Source information:
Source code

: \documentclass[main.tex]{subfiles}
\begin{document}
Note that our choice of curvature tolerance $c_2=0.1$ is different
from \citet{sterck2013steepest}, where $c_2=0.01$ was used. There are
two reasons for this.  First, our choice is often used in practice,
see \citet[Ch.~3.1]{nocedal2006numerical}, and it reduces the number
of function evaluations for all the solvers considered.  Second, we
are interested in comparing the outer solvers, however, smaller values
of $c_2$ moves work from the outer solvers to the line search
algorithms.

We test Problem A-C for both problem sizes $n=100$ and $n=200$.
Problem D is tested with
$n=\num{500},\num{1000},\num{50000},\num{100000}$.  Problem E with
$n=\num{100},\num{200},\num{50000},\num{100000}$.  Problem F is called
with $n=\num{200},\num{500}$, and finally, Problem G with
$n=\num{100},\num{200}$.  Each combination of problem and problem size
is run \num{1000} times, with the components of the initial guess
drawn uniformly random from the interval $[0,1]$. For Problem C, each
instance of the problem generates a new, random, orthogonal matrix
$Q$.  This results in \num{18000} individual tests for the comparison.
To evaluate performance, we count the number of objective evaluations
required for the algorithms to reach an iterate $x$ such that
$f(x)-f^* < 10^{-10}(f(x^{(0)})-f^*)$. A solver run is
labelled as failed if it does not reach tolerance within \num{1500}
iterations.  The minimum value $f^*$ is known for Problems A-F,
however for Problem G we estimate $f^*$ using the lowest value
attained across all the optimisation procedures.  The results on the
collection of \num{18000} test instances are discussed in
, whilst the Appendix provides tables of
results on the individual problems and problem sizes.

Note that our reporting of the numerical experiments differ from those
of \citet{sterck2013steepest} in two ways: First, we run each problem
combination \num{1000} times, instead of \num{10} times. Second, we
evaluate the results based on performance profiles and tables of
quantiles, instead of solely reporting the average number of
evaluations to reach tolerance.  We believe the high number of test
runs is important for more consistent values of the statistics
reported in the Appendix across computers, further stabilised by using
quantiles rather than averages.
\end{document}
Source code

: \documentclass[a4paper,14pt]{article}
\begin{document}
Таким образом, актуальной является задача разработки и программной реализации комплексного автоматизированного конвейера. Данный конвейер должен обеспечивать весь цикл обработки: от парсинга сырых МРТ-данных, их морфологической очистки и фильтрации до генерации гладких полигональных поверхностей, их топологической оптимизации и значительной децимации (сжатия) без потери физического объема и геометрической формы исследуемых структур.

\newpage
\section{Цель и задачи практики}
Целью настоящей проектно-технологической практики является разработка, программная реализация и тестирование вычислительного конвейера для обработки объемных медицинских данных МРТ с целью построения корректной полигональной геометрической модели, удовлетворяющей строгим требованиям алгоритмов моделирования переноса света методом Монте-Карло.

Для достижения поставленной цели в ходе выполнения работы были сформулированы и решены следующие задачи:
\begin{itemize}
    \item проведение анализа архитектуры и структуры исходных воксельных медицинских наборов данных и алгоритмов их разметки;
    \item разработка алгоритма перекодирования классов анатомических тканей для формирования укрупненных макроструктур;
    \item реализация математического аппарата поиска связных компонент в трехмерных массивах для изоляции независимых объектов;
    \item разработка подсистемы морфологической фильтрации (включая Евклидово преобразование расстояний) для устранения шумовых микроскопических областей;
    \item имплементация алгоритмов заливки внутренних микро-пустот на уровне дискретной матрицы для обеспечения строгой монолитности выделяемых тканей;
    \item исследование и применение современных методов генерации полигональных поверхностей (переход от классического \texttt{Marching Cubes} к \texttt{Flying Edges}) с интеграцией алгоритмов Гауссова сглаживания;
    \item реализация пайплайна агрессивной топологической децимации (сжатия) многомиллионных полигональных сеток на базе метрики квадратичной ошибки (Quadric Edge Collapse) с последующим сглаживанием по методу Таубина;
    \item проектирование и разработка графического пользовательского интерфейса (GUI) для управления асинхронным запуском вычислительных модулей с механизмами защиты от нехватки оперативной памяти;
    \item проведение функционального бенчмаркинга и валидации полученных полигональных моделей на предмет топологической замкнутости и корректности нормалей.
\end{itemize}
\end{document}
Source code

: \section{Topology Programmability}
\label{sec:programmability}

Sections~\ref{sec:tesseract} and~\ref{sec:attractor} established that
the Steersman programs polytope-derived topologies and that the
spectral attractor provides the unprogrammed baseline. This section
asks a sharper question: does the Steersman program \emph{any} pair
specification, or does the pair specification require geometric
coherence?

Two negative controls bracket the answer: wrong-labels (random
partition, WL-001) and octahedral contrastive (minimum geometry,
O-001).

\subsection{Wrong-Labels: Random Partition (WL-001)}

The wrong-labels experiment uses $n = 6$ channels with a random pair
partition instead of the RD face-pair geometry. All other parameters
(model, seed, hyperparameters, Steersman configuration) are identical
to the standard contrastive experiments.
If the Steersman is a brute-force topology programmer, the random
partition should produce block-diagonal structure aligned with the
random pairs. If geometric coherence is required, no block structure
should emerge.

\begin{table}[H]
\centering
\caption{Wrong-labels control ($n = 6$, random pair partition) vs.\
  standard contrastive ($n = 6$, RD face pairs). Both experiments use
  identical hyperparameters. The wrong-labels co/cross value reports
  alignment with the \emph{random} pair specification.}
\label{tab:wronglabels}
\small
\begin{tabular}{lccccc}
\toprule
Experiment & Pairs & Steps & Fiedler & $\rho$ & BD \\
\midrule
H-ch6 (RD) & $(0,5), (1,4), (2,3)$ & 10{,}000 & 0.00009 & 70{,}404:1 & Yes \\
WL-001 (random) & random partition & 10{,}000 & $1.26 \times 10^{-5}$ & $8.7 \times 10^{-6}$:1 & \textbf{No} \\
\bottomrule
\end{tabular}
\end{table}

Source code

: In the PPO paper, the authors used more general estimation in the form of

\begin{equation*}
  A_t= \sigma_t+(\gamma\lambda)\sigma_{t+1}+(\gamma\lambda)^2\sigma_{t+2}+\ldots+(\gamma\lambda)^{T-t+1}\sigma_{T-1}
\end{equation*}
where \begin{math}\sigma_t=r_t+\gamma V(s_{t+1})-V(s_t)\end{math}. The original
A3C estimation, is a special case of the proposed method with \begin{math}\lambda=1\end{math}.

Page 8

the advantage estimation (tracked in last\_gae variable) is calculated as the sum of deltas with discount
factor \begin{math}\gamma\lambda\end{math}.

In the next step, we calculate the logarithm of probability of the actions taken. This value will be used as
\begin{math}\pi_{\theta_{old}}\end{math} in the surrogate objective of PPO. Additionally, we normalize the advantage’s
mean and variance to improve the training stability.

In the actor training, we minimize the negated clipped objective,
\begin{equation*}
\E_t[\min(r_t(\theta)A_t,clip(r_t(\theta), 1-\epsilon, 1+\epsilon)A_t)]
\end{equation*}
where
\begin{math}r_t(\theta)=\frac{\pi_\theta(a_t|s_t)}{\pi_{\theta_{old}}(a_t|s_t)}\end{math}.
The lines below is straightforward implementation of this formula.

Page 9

Exercise description: Retype the listing above exactly as it appears.

Response box:
Source code

: \documentclass[main.tex]{subfiles}
\begin{document}
Note that our choice of curvature tolerance $c_2=0.1$ is different
from \citet{sterck2013steepest}, where $c_2=0.01$ was used. There are
two reasons for this.  First, our choice is often used in practice,
see \citet[Ch.~3.1]{nocedal2006numerical}, and it reduces the number
of function evaluations for all the solvers considered.  Second, we
are interested in comparing the outer solvers, however, smaller values
of $c_2$ moves work from the outer solvers to the line search
algorithms.

We test Problem A-C for both problem sizes $n=100$ and $n=200$.
Problem D is tested with
$n=\num{500},\num{1000},\num{50000},\num{100000}$.  Problem E with
$n=\num{100},\num{200},\num{50000},\num{100000}$.  Problem F is called
with $n=\num{200},\num{500}$, and finally, Problem G with
$n=\num{100},\num{200}$.  Each combination of problem and problem size
is run \num{1000} times, with the components of the initial guess
drawn uniformly random from the interval $[0,1]$. For Problem C, each
instance of the problem generates a new, random, orthogonal matrix
$Q$.  This results in \num{18000} individual tests for the comparison.
To evaluate performance, we count the number of objective evaluations
required for the algorithms to reach an iterate $x$ such that
$f(x)-f^* < 10^{-10}(f(x^{(0)})-f^*)$. A solver run is
labelled as failed if it does not reach tolerance within \num{1500}
iterations.  The minimum value $f^*$ is known for Problems A-F,
however for Problem G we estimate $f^*$ using the lowest value
attained across all the optimisation procedures.  The results on the
collection of \num{18000} test instances are discussed in
, whilst the Appendix provides tables of
results on the individual problems and problem sizes.

Note that our reporting of the numerical experiments differ from those
of \citet{sterck2013steepest} in two ways: First, we run each problem
combination \num{1000} times, instead of \num{10} times. Second, we
evaluate the results based on performance profiles and tables of
quantiles, instead of solely reporting the average number of
evaluations to reach tolerance.  We believe the high number of test
runs is important for more consistent values of the statistics
reported in the Appendix across computers, further stabilised by using
quantiles rather than averages.
\end{document}
Source code

: \documentclass[a4paper,14pt]{article}
\begin{document}
Таким образом, актуальной является задача разработки и программной реализации комплексного автоматизированного конвейера. Данный конвейер должен обеспечивать весь цикл обработки: от парсинга сырых МРТ-данных, их морфологической очистки и фильтрации до генерации гладких полигональных поверхностей, их топологической оптимизации и значительной децимации (сжатия) без потери физического объема и геометрической формы исследуемых структур.

\newpage
\section{Цель и задачи практики}
Целью настоящей проектно-технологической практики является разработка, программная реализация и тестирование вычислительного конвейера для обработки объемных медицинских данных МРТ с целью построения корректной полигональной геометрической модели, удовлетворяющей строгим требованиям алгоритмов моделирования переноса света методом Монте-Карло.

Для достижения поставленной цели в ходе выполнения работы были сформулированы и решены следующие задачи:
\begin{itemize}
    \item проведение анализа архитектуры и структуры исходных воксельных медицинских наборов данных и алгоритмов их разметки;
    \item разработка алгоритма перекодирования классов анатомических тканей для формирования укрупненных макроструктур;
    \item реализация математического аппарата поиска связных компонент в трехмерных массивах для изоляции независимых объектов;
    \item разработка подсистемы морфологической фильтрации (включая Евклидово преобразование расстояний) для устранения шумовых микроскопических областей;
    \item имплементация алгоритмов заливки внутренних микро-пустот на уровне дискретной матрицы для обеспечения строгой монолитности выделяемых тканей;
    \item исследование и применение современных методов генерации полигональных поверхностей (переход от классического \texttt{Marching Cubes} к \texttt{Flying Edges}) с интеграцией алгоритмов Гауссова сглаживания;
    \item реализация пайплайна агрессивной топологической децимации (сжатия) многомиллионных полигональных сеток на базе метрики квадратичной ошибки (Quadric Edge Collapse) с последующим сглаживанием по методу Таубина;
    \item проектирование и разработка графического пользовательского интерфейса (GUI) для управления асинхронным запуском вычислительных модулей с механизмами защиты от нехватки оперативной памяти;
    \item проведение функционального бенчмаркинга и валидации полученных полигональных моделей на предмет топологической замкнутости и корректности нормалей.
\end{itemize}
\end{document}
Source code

: \section{Topology Programmability}
\label{sec:programmability}

Sections~\ref{sec:tesseract} and~\ref{sec:attractor} established that
the Steersman programs polytope-derived topologies and that the
spectral attractor provides the unprogrammed baseline. This section
asks a sharper question: does the Steersman program \emph{any} pair
specification, or does the pair specification require geometric
coherence?

Two negative controls bracket the answer: wrong-labels (random
partition, WL-001) and octahedral contrastive (minimum geometry,
O-001).

\subsection{Wrong-Labels: Random Partition (WL-001)}

The wrong-labels experiment uses $n = 6$ channels with a random pair
partition instead of the RD face-pair geometry. All other parameters
(model, seed, hyperparameters, Steersman configuration) are identical
to the standard contrastive experiments.
If the Steersman is a brute-force topology programmer, the random
partition should produce block-diagonal structure aligned with the
random pairs. If geometric coherence is required, no block structure
should emerge.

\begin{table}[H]
\centering
\caption{Wrong-labels control ($n = 6$, random pair partition) vs.\
  standard contrastive ($n = 6$, RD face pairs). Both experiments use
  identical hyperparameters. The wrong-labels co/cross value reports
  alignment with the \emph{random} pair specification.}
\label{tab:wronglabels}
\small
\begin{tabular}{lccccc}
\toprule
Experiment & Pairs & Steps & Fiedler & $\rho$ & BD \\
\midrule
H-ch6 (RD) & $(0,5), (1,4), (2,3)$ & 10{,}000 & 0.00009 & 70{,}404:1 & Yes \\
WL-001 (random) & random partition & 10{,}000 & $1.26 \times 10^{-5}$ & $8.7 \times 10^{-6}$:1 & \textbf{No} \\
\bottomrule
\end{tabular}
\end{table}

Source code

: In the PPO paper, the authors used more general estimation in the form of

\begin{equation*}
  A_t= \sigma_t+(\gamma\lambda)\sigma_{t+1}+(\gamma\lambda)^2\sigma_{t+2}+\ldots+(\gamma\lambda)^{T-t+1}\sigma_{T-1}
\end{equation*}
where \begin{math}\sigma_t=r_t+\gamma V(s_{t+1})-V(s_t)\end{math}. The original
A3C estimation, is a special case of the proposed method with \begin{math}\lambda=1\end{math}.

Page 8

the advantage estimation (tracked in last\_gae variable) is calculated as the sum of deltas with discount
factor \begin{math}\gamma\lambda\end{math}.

In the next step, we calculate the logarithm of probability of the actions taken. This value will be used as
\begin{math}\pi_{\theta_{old}}\end{math} in the surrogate objective of PPO. Additionally, we normalize the advantage’s
mean and variance to improve the training stability.

In the actor training, we minimize the negated clipped objective,
\begin{equation*}
\E_t[\min(r_t(\theta)A_t,clip(r_t(\theta), 1-\epsilon, 1+\epsilon)A_t)]
\end{equation*}
where
\begin{math}r_t(\theta)=\frac{\pi_\theta(a_t|s_t)}{\pi_{\theta_{old}}(a_t|s_t)}\end{math}.
The lines below is straightforward implementation of this formula.

Page 9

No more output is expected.